Dr. Ivan Hrvoic and Mike Wilson (GEM Systems, Inc., Markham, Ontario)

Magnetometers and gradiometers are being used increasingly in monitoring roles (i.e. to monitor atmospheric magnetic disturbances, volcanoes or earthquakes).

The Overhauser magnetometer, with its unique set of features, represents a pillar of modern magnetometry of the Earth’s magnetic field. Its sensitivity matches costlier and less convenient cesium magnetometers, for example. The Overhauser magnetometer also offers superior omnidirectional sensors; no dead zones; no heading errors; or warm-up time prior to surveys; wide temperature range of operation (from -40°C to 50°C standard and -55°C to 60°C optional); rugged and reliable design; and virtually no maintenance during its lifetime. Other advantages include high absolute accuracy, rapid speed of operation (up to 5 readings per second), and exceptionally low power consumption.

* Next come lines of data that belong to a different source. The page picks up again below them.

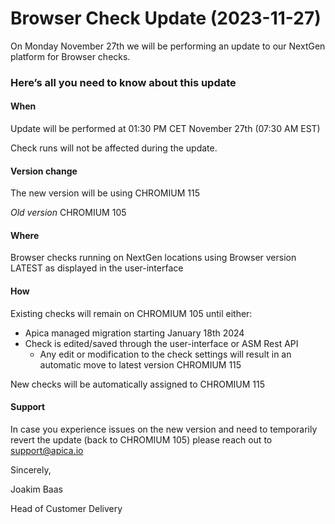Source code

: # Browser Check Update (2023-11-27)

On Monday November 27th we will be performing an update to our NextGen platform for Browser checks.

### Here’s all you need to know about this update <a href="#browsercheckupdate-2023-11-27-heresallyouneedtoknowaboutthisupdate" id="browsercheckupdate-2023-11-27-heresallyouneedtoknowaboutthisupdate"></a>

#### When <a href="#browsercheckupdate-2023-11-27-when" id="browsercheckupdate-2023-11-27-when"></a>

Update will be performed at 01:30 PM CET November 27th (07:30 AM EST)

Check runs will not be affected during the update.

#### Version change <a href="#browsercheckupdate-2023-11-27-versionchange" id="browsercheckupdate-2023-11-27-versionchange"></a>

The new version will be using CHROMIUM 115

_Old version_ CHROMIUM 105

#### Where <a href="#browsercheckupdate-2023-11-27-where" id="browsercheckupdate-2023-11-27-where"></a>

Browser checks running on NextGen locations using Browser version LATEST as displayed in the user-interface

#### How <a href="#browsercheckupdate-2023-11-27-how" id="browsercheckupdate-2023-11-27-how"></a>

Existing checks will remain on CHROMIUM 105 until either:

* Apica managed migration starting January 18th 2024
* Check is edited/saved through the user-interface or ASM Rest API
  * Any edit or modification to the check settings will result in an automatic move to latest version CHROMIUM 115

New checks will be automatically assigned to CHROMIUM 115

#### Support <a href="#browsercheckupdate-2023-11-27-support" id="browsercheckupdate-2023-11-27-support"></a>

In case you experience issues on the new version and need to temporarily revert the update (back to CHROMIUM 105) please reach out to [support@apica.io](mailto:support@apica.io)

Sincerely,

Joakim Baas

Head of Customer Delivery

Overhauser magnetometers use proton precession signals to measure the magnetic field – but that’s where the similarity with the proton precession magnetometer ends.

Overhauser magnetometers were introduced by GEM Systems, Inc. following R&D in the 80’s and 90’s, and are the standard for magnetic observatories, long term magnetic field monitoring in volcanology, geophysical ground and vehicle borne exploration, and marine exploration.

Operating Principles

The Overhauser effect takes advantage of a quantum physics effect that applies to the hydrogen atom. This effect occurs when a special liquid (containing free, unpaired electrons) is combined with hydrogen atoms and then exposed to secondary polarization from a radio frequency (RF) magnetic field (i.e. generated from a RF source).

RF magnetic fields are “transparent” to the Earth’s “DC” magnetic field and the RF frequency is well out of the bandwidth of the precession signal (i.e. they do not contribute noise to the measuring system).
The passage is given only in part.